Exercise objective:
Across the entries below, how many lines contain the string "Caracas"? Give only the count.

Records from a data source
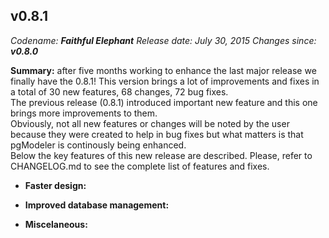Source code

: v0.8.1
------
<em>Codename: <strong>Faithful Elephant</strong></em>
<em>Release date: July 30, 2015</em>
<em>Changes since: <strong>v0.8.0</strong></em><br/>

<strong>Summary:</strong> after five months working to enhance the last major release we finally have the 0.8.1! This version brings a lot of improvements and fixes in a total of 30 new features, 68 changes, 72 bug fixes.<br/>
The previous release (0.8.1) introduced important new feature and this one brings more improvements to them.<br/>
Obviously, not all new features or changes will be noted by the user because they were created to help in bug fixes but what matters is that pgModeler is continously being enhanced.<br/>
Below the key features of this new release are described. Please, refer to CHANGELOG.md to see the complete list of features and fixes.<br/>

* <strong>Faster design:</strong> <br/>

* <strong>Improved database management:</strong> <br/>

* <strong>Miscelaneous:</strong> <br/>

...

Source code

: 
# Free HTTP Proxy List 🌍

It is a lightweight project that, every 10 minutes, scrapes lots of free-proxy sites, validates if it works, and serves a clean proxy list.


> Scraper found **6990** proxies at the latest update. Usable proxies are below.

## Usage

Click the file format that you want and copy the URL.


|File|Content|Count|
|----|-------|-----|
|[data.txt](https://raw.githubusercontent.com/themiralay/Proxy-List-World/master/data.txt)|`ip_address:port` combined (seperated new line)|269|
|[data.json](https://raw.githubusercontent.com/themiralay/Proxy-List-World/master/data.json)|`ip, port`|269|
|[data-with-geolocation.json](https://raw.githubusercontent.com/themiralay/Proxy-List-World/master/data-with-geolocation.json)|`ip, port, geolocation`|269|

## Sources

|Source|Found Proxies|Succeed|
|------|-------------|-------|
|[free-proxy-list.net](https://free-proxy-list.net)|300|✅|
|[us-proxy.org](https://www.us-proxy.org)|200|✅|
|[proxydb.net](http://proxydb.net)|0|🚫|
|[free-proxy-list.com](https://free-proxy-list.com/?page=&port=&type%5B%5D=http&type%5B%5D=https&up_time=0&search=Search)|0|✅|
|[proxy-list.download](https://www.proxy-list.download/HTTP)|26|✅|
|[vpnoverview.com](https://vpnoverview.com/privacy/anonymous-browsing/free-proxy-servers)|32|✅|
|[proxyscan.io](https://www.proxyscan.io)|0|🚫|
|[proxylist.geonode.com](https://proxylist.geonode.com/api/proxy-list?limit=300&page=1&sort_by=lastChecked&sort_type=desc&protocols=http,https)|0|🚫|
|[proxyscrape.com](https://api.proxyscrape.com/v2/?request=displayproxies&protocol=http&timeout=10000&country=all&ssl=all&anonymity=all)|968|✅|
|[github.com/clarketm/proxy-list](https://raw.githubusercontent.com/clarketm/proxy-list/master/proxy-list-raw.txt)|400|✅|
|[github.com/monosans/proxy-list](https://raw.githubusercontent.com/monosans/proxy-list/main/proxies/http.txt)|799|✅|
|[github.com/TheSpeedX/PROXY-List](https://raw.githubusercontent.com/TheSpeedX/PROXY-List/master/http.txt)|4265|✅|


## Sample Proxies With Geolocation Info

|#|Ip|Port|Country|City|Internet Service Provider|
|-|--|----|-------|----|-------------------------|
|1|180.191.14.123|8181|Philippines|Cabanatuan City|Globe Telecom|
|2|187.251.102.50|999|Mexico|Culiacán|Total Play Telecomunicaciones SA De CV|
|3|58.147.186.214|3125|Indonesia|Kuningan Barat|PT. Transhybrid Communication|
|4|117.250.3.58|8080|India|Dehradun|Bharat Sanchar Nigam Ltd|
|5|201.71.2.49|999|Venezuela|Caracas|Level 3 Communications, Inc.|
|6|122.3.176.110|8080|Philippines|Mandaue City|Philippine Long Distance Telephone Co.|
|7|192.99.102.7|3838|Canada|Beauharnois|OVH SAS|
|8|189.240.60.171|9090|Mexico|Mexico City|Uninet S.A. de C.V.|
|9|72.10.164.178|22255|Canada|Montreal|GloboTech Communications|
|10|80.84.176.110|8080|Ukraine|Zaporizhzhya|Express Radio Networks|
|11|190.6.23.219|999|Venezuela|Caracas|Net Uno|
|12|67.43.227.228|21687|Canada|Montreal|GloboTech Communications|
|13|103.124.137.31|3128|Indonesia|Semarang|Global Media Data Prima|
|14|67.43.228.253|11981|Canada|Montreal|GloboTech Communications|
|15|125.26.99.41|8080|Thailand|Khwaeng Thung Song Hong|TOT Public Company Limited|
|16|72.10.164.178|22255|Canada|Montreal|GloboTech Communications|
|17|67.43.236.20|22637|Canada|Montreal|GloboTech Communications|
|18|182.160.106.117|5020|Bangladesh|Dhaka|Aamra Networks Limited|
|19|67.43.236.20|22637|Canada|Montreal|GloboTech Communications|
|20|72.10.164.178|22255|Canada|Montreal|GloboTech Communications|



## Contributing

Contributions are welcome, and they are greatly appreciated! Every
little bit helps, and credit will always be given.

Answer below:
2